▶ _WORK ITEM_: Scan the entries below for the word "stochastische". Copy out every line in which it occurs.

▶ _THE DATA_:
····················
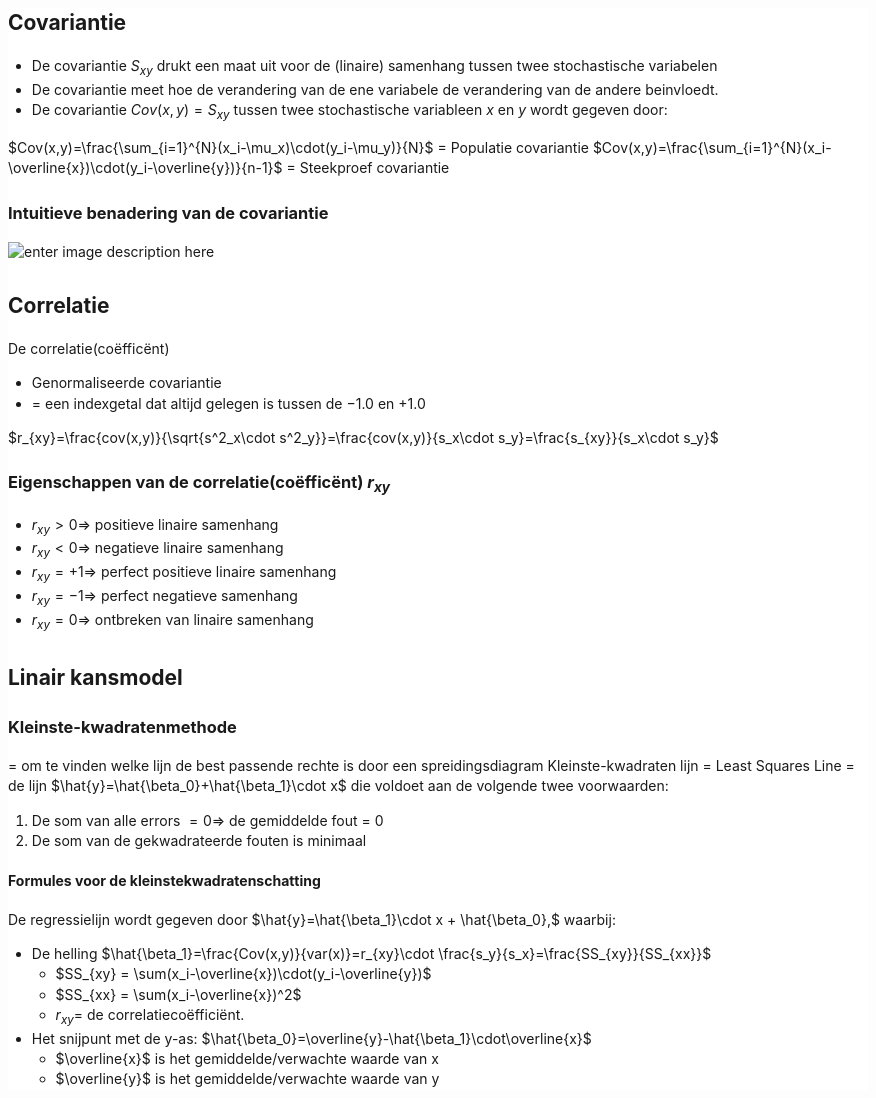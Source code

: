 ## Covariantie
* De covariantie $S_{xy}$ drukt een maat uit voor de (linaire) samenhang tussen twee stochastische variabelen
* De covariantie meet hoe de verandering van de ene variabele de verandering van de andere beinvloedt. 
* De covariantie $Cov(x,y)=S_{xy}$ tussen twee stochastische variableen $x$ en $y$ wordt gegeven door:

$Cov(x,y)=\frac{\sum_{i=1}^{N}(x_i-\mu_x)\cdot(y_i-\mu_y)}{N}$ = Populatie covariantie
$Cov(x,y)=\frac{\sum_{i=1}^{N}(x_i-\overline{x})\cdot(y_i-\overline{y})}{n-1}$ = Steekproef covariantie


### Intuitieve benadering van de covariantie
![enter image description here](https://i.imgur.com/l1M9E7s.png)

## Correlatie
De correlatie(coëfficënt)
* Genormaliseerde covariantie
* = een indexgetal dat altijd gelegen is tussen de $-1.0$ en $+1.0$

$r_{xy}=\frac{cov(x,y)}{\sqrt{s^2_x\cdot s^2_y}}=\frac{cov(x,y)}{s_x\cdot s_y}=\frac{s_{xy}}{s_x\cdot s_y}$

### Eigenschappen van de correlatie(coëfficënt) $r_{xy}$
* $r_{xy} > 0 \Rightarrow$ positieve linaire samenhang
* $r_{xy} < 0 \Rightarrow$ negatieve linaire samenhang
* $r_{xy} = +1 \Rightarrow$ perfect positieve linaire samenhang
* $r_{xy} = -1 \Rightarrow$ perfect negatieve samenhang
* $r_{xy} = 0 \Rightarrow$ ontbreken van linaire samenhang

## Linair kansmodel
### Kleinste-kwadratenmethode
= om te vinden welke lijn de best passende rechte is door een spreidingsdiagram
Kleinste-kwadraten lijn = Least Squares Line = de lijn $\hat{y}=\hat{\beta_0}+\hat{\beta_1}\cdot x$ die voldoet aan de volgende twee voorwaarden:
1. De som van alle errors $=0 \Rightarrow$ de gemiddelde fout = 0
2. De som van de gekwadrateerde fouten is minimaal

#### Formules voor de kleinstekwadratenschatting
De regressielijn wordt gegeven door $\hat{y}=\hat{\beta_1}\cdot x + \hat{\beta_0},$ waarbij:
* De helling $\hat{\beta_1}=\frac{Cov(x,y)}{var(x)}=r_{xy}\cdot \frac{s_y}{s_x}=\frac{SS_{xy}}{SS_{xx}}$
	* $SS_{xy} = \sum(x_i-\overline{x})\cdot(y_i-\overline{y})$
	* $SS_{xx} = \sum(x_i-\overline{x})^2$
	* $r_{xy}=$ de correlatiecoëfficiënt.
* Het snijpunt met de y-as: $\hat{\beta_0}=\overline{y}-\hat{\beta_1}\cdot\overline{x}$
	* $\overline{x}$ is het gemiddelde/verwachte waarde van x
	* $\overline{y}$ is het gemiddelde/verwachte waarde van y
····················
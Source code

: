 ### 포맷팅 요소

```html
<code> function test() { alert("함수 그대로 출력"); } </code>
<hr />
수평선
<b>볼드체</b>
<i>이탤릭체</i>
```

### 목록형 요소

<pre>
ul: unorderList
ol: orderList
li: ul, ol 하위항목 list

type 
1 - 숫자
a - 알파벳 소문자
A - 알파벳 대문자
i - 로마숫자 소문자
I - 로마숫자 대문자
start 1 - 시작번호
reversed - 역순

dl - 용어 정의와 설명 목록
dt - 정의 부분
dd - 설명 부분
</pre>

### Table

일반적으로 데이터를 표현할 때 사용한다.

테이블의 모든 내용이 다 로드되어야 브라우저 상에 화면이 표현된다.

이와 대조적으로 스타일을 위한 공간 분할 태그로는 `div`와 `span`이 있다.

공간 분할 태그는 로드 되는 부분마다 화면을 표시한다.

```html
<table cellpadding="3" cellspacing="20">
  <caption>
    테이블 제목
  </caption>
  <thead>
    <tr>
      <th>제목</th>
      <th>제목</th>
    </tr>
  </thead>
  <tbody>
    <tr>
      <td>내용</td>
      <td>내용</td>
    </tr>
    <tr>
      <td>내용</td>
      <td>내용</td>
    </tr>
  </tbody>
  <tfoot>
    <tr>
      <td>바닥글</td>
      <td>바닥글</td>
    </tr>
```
····················
▶ _RESULT OF THIS TASK_:
* De covariantie $S_{xy}$ drukt een maat uit voor de (linaire) samenhang tussen twee stochastische variabelen
* De covariantie $Cov(x,y)=S_{xy}$ tussen twee stochastische variableen $x$ en $y$ wordt gegeven door:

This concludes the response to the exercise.